Склонилась над лесным двориком старая ель, зацепившись длинными смолистыми ветвями за потемневший сгорбленный конек сруба.
Скачет по размашистой ели пушистая белка, сыплет хвоей на тесовую кровлю, усыпанную за многие годы еловыми шишками.
За избушкой стоят почерневшие от долгих лет высокие колоды-дуплянки. Их десятка полтора. Выдолблены они из толстенных, тяжелых древесных кряжей Матвеевым отцом более полувека тому назад, со времени великого князя Василия.

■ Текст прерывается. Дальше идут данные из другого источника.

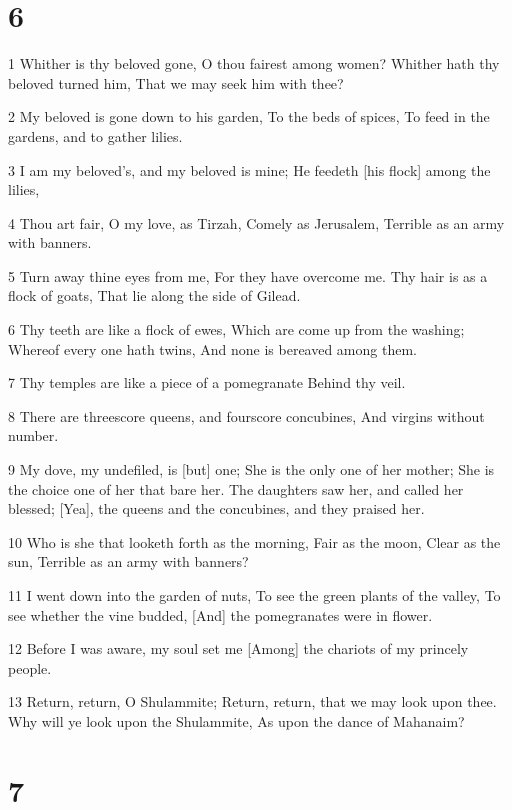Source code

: \chapter{6}

\par 1 Whither is thy beloved gone, O thou fairest among women? Whither hath thy beloved turned him, That we may seek him with thee?
\par 2 My beloved is gone down to his garden, To the beds of spices, To feed in the gardens, and to gather lilies.
\par 3 I am my beloved's, and my beloved is mine; He feedeth [his flock] among the lilies,
\par 4 Thou art fair, O my love, as Tirzah, Comely as Jerusalem, Terrible as an army with banners.
\par 5 Turn away thine eyes from me, For they have overcome me. Thy hair is as a flock of goats, That lie along the side of Gilead.
\par 6 Thy teeth are like a flock of ewes, Which are come up from the washing; Whereof every one hath twins, And none is bereaved among them.
\par 7 Thy temples are like a piece of a pomegranate Behind thy veil.
\par 8 There are threescore queens, and fourscore concubines, And virgins without number.
\par 9 My dove, my undefiled, is [but] one; She is the only one of her mother; She is the choice one of her that bare her. The daughters saw her, and called her blessed; [Yea], the queens and the concubines, and they praised her.
\par 10 Who is she that looketh forth as the morning, Fair as the moon, Clear as the sun, Terrible as an army with banners?
\par 11 I went down into the garden of nuts, To see the green plants of the valley, To see whether the vine budded, [And] the pomegranates were in flower.
\par 12 Before I was aware, my soul set me [Among] the chariots of my princely people.
\par 13 Return, return, O Shulammite; Return, return, that we may look upon thee. Why will ye look upon the Shulammite, As upon the dance of Mahanaim?

\chapter{7}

Ютятся в дуплянках дикие пчелиные семьи, снятые когда-то бортником ловушкой-роевней.
Бортничал дед Матвей на князя Андрея Андреевича Телятевского. Дважды за лето снимал со своей пасеки мед и платил князю немалый оброк — до трех пудов да полтину денег. Остаток приберегал для пчел, себе на зиму да на московский торг.
Иногда, перед Николой зимним, выбирался Матвей из леса в боярское село, брал у знакомого мужика Исая лошадь и приезжал в избушку. Здесь грузил сани сушеными грибами, орехами, солониной, медом, звериными шкурами и вместе со своей старухой Матреной отправлялся в Москву белокаменную.
После раннего утреннего торга заезжал бортник в шумный разноголосый Китай-город, где покупал на праздник обновку. Себе — недорогой темно-зеленый кафтан из крашенины[3], белую рубаху да сапоги из юфти. Матрене — летник[4] из камки[5], сарафан с узорами да теплый плат на зиму.
Не проходил Матвей стороной и оружейный ряд, где выбирал себе зелейный припас — порох со свинцом. Затем, оставив лошадь с санями для присмотра на постоялом дворе, степенно шел в церковь на Ильинке. Покупал свечу, ставил перед образом Николая-чудотворца и подолгу с низкими поклонами молился угоднику за добрый медоносный год.
Вот так и жил свой век Матвей — не богато, не бедно. Справно выполнял княжий оброк, в зимние дни ходил с самопалом на зверя — выслеживал белку на заснеженных вершинах елей, выискивал с собакой свежий заячий, волчий или барсучий след. А в прежние годы, до пятидесяти лет, когда был в силе и телом могуч, частенько и на медведя с рогатиной хаживал, чтобы кровушку разогнать да встряхнуться.
Был по природе своей Матвей молчалив, на людях показывался редко, в кабаках не сидел, вином мало баловался, чтобы зря бога не гневить грехами мирскими.
Однако в селе мужики поговаривали, что старый бортник известен не только своим благочестием, но и делами, не угодными богу. Избушка-де в глухом лесу, а там не только звери бродят, но и разбойный люд шастает. И неспроста, поди, Матвея лихие люди не трогают.
Разные среди мужиков ходили толки…
Мамон подъехал к избушке после полудня. Сошел с коня, осмотрелся, заходил по поляне, разминая затекшие после долгой езды ноги.